2. Il ressort des pièces du dossier que, pour faire suite au jugement du 5 décembre 2017 par lequel le tribunal administratif de Bordeaux a condamné le département au versement à Mme B... de la somme de 29 836 euros en réparation des préjudices subis du fait des dommages causés à son immeuble, somme comprenant notamment le coût des travaux de remise en état, le président du conseil départemental l'a informée, par courrier du 18 décembre 2017 de sa volonté de résilier le bail consenti à son profit en 2012 et lui a demandé de prendre une décision concernant la reprise éventuelle du bail à son nom. En l'absence de réponse, le président du conseil départemental a, par les décisions contestées, procédé, auprès de l'agence Acta Immobilier, à la résiliation du bail au 31 août 2018. Le même jour, un huissier de justice, mandaté par le conseil départemental, a constaté la présence dans les lieux de Mme B.... Le 26 décembre 2018, la société Fidany a assigné le département de la Gironde devant le tribunal d'instance de Bordeaux aux fins d'obtenir la libération des lieux. Par jugement du 27 février 2020, le tribunal judiciaire de Bordeaux a ordonné la libération par le département de la Gironde, ou tout occupant de son chef dont Mme B..., de l'appartement appartenant à la SCI Fidany, et à défaut de libération, a décidé qu'il sera procédé à son expulsion. Par un arrêt du 21 janvier 2021 la cour d'appel de Bordeaux a confirmé le jugement du 27 février 2020 en toutes ses dispositions.

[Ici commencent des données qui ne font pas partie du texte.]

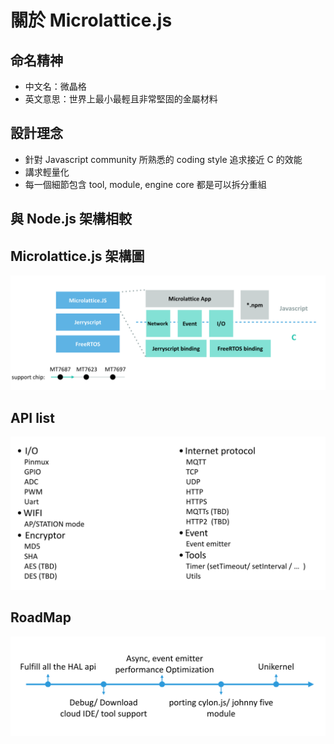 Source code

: # 關於 Microlattice.js

## 命名精神

* 中文名：微晶格
* 英文意思：世界上最小最輕且非常堅固的金屬材料


## 設計理念
* 針對 Javascript community 所熟悉的 coding style 追求接近 C 的效能
* 講求輕量化
* 每一個細節包含 tool, module, engine core 都是可以拆分重組

## 與 Node.js 架構相較

## Microlattice.js 架構圖

![](architecture.png)
## API list
![](apilist.png)

## RoadMap
![](roadmap.png
)

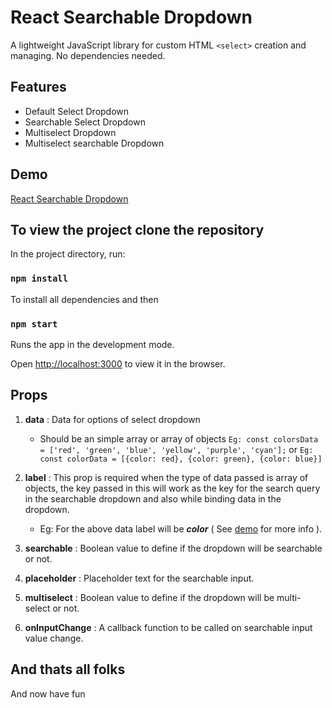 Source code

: # React Searchable Dropdown
A lightweight JavaScript library for custom HTML `<select>` creation and managing.
No dependencies needed.
## Features
 - Default Select Dropdown
 - Searchable Select Dropdown
 - Multiselect Dropdown
 - Multiselect searchable Dropdown

## Demo
[React Searchable Dropdown](https://jaspalsinghmatharu.github.io/react-searchable-dropdown/)


## To view the project clone the repository

In the project directory, run:

### `npm install`

To install all dependencies and then

### `npm start`

Runs the app in the development mode.

Open [http://localhost:3000](http://localhost:3000) to view it in the browser.

## Props
	
 1. **data** : Data for options of select dropdown 
	 - Should be an simple array or array of objects
	 `Eg: const colorsData = ['red', 'green', 'blue', 'yellow', 'purple', 'cyan'];`
	 or
	 `Eg: const colorData = [{color: red}, {color: green}, {color: blue}]`

2. **label** : This prop is required when the type of data passed is array of objects, the key passed in this will work as the key for the search query in the searchable dropdown and also while binding data in the dropdown.
	- Eg: For the above data label will be ***color***  ( See [demo](https://jaspalsinghmatharu.github.io/react-searchable-dropdown/) for more info ).

3. **searchable** : Boolean value to define if the dropdown will be searchable or not.
4.  **placeholder** : Placeholder text for the searchable input.
5. **multiselect** : Boolean value to define if the dropdown will be multi-select or not.
6. **onInputChange** : A callback function to be called on searchable input value change.

## And thats all folks

And now have fun

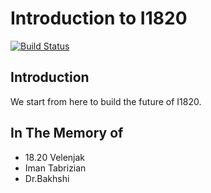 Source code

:# Introduction to I1820
[![Build Status](https://travis-ci.org/I1820/Introduction.svg?branch=master)](https://travis-ci.org/I1820/Introduction)

## Introduction

We start from here to build the future of I1820.

## In The Memory of
- 18.20 Velenjak
- Iman Tabrizian
- Dr.Bakhshi
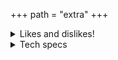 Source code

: +++
path = "extra"
+++

<details><summary>Likes and dislikes!</summary>
<div style="font-size:75%";>
    
| ### I like:<br>* Transformers (mainly Animated and G1)<br>* Blitzwing!<br>* obscure knockoffs of Transformers toys, esp of Animated<br>* hosting services on my site!<br>* media preservation by any means necessary<br>* Absolute anarchy.<br>* gardening!<br>* attempting to write fanfic<br>* Consolas, my favorite font<br>* Responsible "AI"/machine learning (As in, not-for-profit, ethical models. I think AI should be used to benefit sentient folks, not replace them!) | ### I dislike:<br>* the state<br>* politicians (including "lesser evil"-style rhetoric), cops, prisons<br>* Transformers humanizations (I won't attack, but I suggest you don't show them around me)<br>* ABA and the special "education"/segregation system (as a survivor)<br>* Ableists, eugenicists, and their supporters<br>* People who deny the scientific fact that fiction affects reality or refuse to be critical of what they consume<br>* Negative confrontations<br>* Object shows (These aren't just a dislike, they're a trigger. If you don't know what these are, don't worry about it. If you do, do not bring them up around me.)<br>* Lewd/NSFW content due to trauma<br>* Only a minor dislike but I'm not really a fan of Blackarachnia.|
|-------------------------------------------------------------------------------------------------------------------------------------------------------------------------------------------------------------------------------------------------------------------------------------------------------------------------------------------------------------------------------------------------------------------------------------------------------------------|-------------------------------------------------------------------------------------------------------------------------------------------------------------------------------------------------------------------------------------------------------------------------------------------------------------------------------------------------------------------------------------------------------------------------------------------------------------------------------------------------------------------------------------------------------------------------------------------------------------------|

</div></details>
<details><summary>Tech specs</summary>

### Main PC: Dell Inspiron 3650 [pic](/dellpc.png)
* Intel© Core™ i5-6400 CPU @ 2.70GHz × 4
* 8GB RAM, 1TB~ HDD
* OS is Linux Mint 22 Cinnamon
* Monitor is Acer AL1916W, black

### Phone: ZTE Avid 4 [pic](/ztephone.png)
* Hand-me-down
* Degoogled as much as possible, demetro'd, and deFacebooked via ADB.
* 2GB RAM
* Getting a data sim from JMP.Chat when that's ready

### Emergency Laptop: Dell Latitude 5400 [pic](/delllaptop.png)
* Intel© Core™ i5-8365 CPU @ 1.60GHz 
* OS is Manjaro Linux with KDE Plasma environment (formerly Windows 10!)
* Broken Q and W keys
* 8GB RAM
</details>
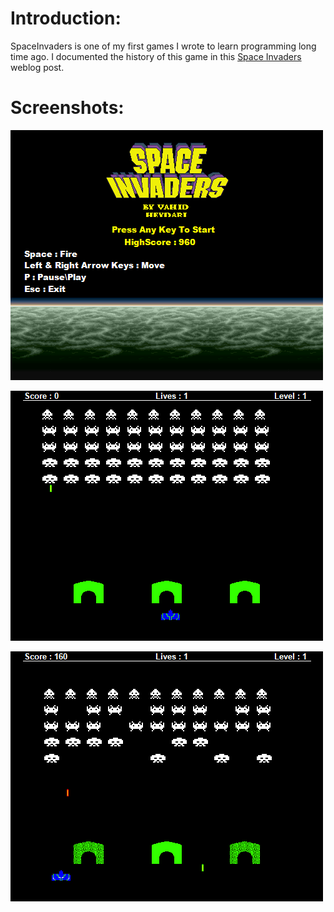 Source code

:  Introduction:
===============

SpaceInvaders is one of my first games I wrote to learn programming long time
ago. I documented the history of this game in this
[Space Invaders](https://tjs87.wordpress.com/2011/09/15/space-invaders/) weblog
post.



 Screenshots:
==============

 ![SplashScreen](Images/SplashScreen.png?raw=true "Splashscreen")

 ![Demo](Images/Demo.gif?raw=true "Demo")

 ![SaucerHit](Images/SaucerHit.gif?raw=true "SaucerHit")


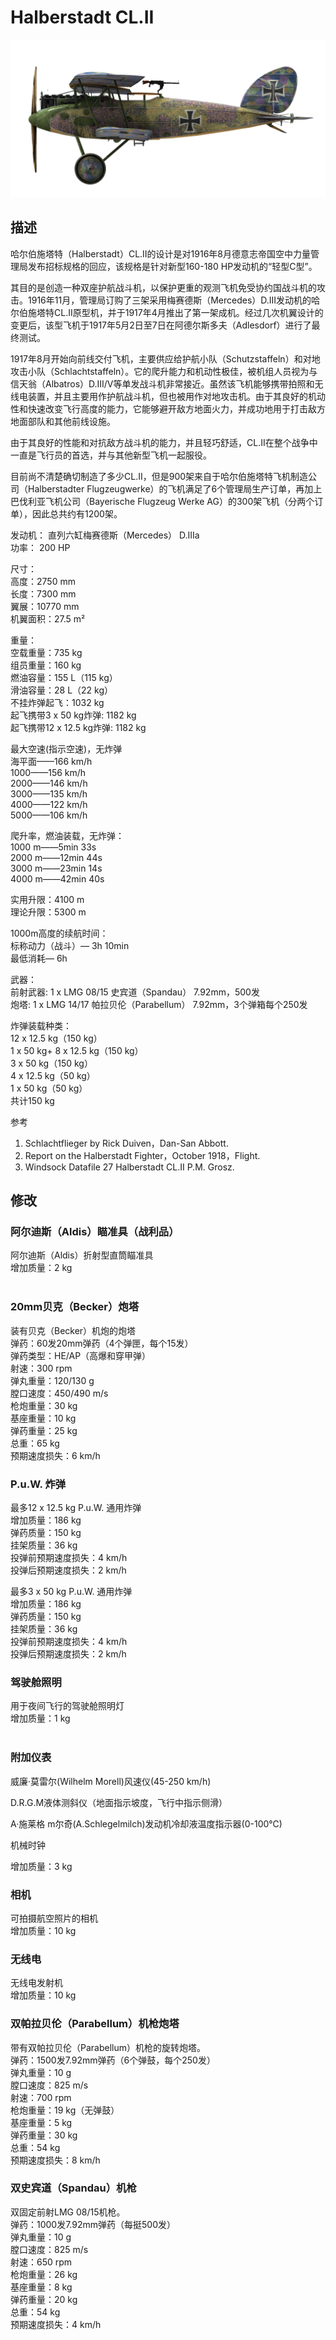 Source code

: # Halberstadt CL.II  
  
![halberstadtcl2](../images/halberstadtcl2.png)  
  
## 描述  
  
哈尔伯施塔特（Halberstadt）CL.II的设计是对1916年8月德意志帝国空中力量管理局发布招标规格的回应，该规格是针对新型160-180 HP发动机的“轻型C型”。   
  
其目的是创造一种双座护航战斗机，以保护更重的观测飞机免受协约国战斗机的攻击。1916年11月，管理局订购了三架采用梅赛德斯（Mercedes）D.III发动机的哈尔伯施塔特CL.II原型机，并于1917年4月推出了第一架成机。经过几次机翼设计的变更后，该型飞机于1917年5月2日至7日在阿德尔斯多夫（Adlesdorf）进行了最终测试。   
  
1917年8月开始向前线交付飞机，主要供应给护航小队（Schutzstaffeln）和对地攻击小队（Schlachtstaffeln）。它的爬升能力和机动性极佳，被机组人员视为与信天翁（Albatros）D.III/V等单发战斗机非常接近。虽然该飞机能够携带拍照和无线电装置，并且主要用作护航战斗机，但也被用作对地攻击机。由于其良好的机动性和快速改变飞行高度的能力，它能够避开敌方地面火力，并成功地用于打击敌方地面部队和其他前线设施。   
  
由于其良好的性能和对抗敌方战斗机的能力，并且轻巧舒适，CL.II在整个战争中一直是飞行员的首选，并与其他新型飞机一起服役。   
  
目前尚不清楚确切制造了多少CL.II，但是900架来自于哈尔伯施塔特飞机制造公司（Halberstadter Flugzeugwerke）的飞机满足了6个管理局生产订单，再加上巴伐利亚飞机公司（Bayerische Flugzeug Werke AG）的300架飞机（分两个订单），因此总共约有1200架。   
  
  
发动机： 直列六缸梅赛德斯（Mercedes） D.IIIa  
功率： 200 HP  
  
尺寸：  
高度：2750 mm  
长度：7300 mm  
翼展：10770 mm  
机翼面积：27.5 m²  
  
重量：  
空载重量：735 kg  
组员重量：160 kg  
燃油容量：155 L（115 kg）  
滑油容量：28 L（22 kg）  
不挂炸弹起飞：1032 kg  
起飞携带3 x 50 kg炸弹: 1182 kg  
起飞携带12 x 12.5 kg炸弹: 1182 kg  
  
最大空速(指示空速)，无炸弹  
海平面——166 km/h  
1000——156 km/h  
2000——146 km/h  
3000——135 km/h  
4000——122 km/h  
5000——106 km/h  
  
爬升率，燃油装载，无炸弹：  
1000 m——5min 33s  
2000 m——12min 44s  
3000 m——23min 14s  
4000 m——42min 40s  
  
实用升限：4100 m  
理论升限：5300 m  
  
1000m高度的续航时间：  
标称动力（战斗）— 3h 10min  
最低消耗— 6h  
  
武器：  
前射武器: 1 х LMG 08/15 史宾道（Spandau） 7.92mm，500发  
炮塔: 1 х LMG 14/17 帕拉贝伦（Parabellum） 7.92mm，3个弹箱每个250发  
  
炸弹装载种类：  
12 x 12.5 kg（150 kg）  
1 x 50 kg+ 8 x 12.5 kg（150 kg）  
3 x 50 kg（150 kg）  
4 x 12.5 kg（50 kg）  
1 x 50 kg（50 kg）  
共计150 kg  
  
参考  
1) Schlachtflieger by Rick Duiven，Dan-San Abbott.  
2) Report on the Halberstadt Fighter，October 1918，Flight.  
3) Windsock Datafile 27 Halberstadt CL.II P.M. Grosz.  
  
## 修改  
  
  
### 阿尔迪斯（Aldis）瞄准具（战利品）  
  
阿尔迪斯（Aldis）折射型直筒瞄准具  
增加质量：2 kg  
  ﻿
  
### 20mm贝克（Becker）炮塔  
  
装有贝克（Becker）机炮的炮塔  
弹药：60发20mm弹药（4个弹匣，每个15发）  
弹药类型：HE/AP（高爆和穿甲弹）  
射速：300 rpm  
弹丸重量：120/130 g  
膛口速度：450/490 m/s  
枪炮重量：30 kg  
基座重量：10 kg  
弹药重量：25 kg  
总重：65 kg  
预期速度损失：6 km/h  
  
### P.u.W. 炸弹  
  
最多12 x 12.5 kg P.u.W. 通用炸弹  
增加质量：186 kg  
弹药质量：150 kg  
挂架质量：36 kg  
投弹前预期速度损失：4 km/h  
投弹后预期速度损失：2 km/h  
  
最多3 x 50 kg P.u.W. 通用炸弹  
增加质量：186 kg  
弹药质量：150 kg  
挂架质量：36 kg  
投弹前预期速度损失：4 km/h  
投弹后预期速度损失：2 km/h  
  
### 驾驶舱照明  
  
用于夜间飞行的驾驶舱照明灯  
增加质量：1 kg  
  ﻿
  
### 附加仪表  
  
威廉·莫雷尔(Wilhelm Morell)风速仪(45-250 km/h)  
  
D.R.G.M液体测斜仪（地面指示坡度，飞行中指示侧滑）  
  
A·施莱格 m尔奇(A.Schlegelmilch)发动机冷却液温度指示器(0-100℃)  
  
机械时钟  
  
增加质量：3 kg  
  
### 相机  
  
可拍摄航空照片的相机  
增加质量：10 kg  
  
  
### 无线电  
  
无线电发射机  
增加质量：10 kg  ﻿
  
### 双帕拉贝伦（Parabellum）机枪炮塔  
  
带有双帕拉贝伦（Parabellum）机枪的旋转炮塔。  
弹药：1500发7.92mm弹药（6个弹鼓，每个250发）  
弹丸重量：10 g  
膛口速度：825 m/s  
射速：700 rpm  
枪炮重量：19 kg（无弹鼓）  
基座重量：5 kg  
弹药重量：30 kg  
总重：54 kg  
预期速度损失：8 km/h  ﻿
  
### 双史宾道（Spandau）机枪  
  
双固定前射LMG 08/15机枪。  
弹药：1000发7.92mm弹药（每挺500发）  
弹丸重量：10 g  
膛口速度：825 m/s  
射速：650 rpm  
枪炮重量：26 kg  
基座重量：8 kg  
弹药重量：20 kg  
总重：54 kg  
预期速度损失：4 km/h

3. Il ressort des pièces du dossier que le contrat de bail du 5 juin 2012 conclu entre le président du département de la Gironde et la société Fidany, via le gestionnaire locatif Acta immobilier, a pour objet la location d'un appartement situé 51 cours Pasteur à Bordeaux dans le but de reloger Mme B... suite aux désordres affectant son immeuble. D'une part, ce contrat n'est pas un contrat administratif par détermination de la loi et n'entre pas dans le champ d'application du code des marchés publics. D'autre part, il ne comporte pas de clause impliquant que le contrat relève, dans l'intérêt général, du régime exorbitant des contrats administratifs et qui reconnaitrait au conseil départemental dans l'exécution du bail des prérogatives particulières. En outre, il a pour seul objet de répondre aux besoins de fonctionnement d'une personne publique et non pas de confier à son cocontractant l'exécution d'un service public. Enfin, la seule circonstance qu'il ait été conclu dans le but de reloger Mme B... ne peut le faire regarder comme relevant du droit public dès lors que le conseil départemental ne remplit pas l'essentiel de sa mission de service public à travers ce contrat. Ainsi, ce bail revêt le caractère d'un contrat de droit privé. Toutefois, il ressort également des pièces du dossier, et notamment du courrier du président du conseil départemental du 18 décembre 2017, que ce bail a été conclu dans le cadre " d'un préjudice de jouissance " pour compenser l'obligation de relogement de Mme B... suite aux dommages causés à son appartement dans le cadre des travaux réalisés par le département. Dans ces conditions, et au regard du lien entre la conclusion de ce bail et la responsabilité du département pour dommage de travaux publics, la décision contestée de résilier le bail d'habitation doit être regardée comme un acte détachable du contrat de droit privé de location, et comme étant susceptible de recours pour excès de pouvoir devant le juge administratif.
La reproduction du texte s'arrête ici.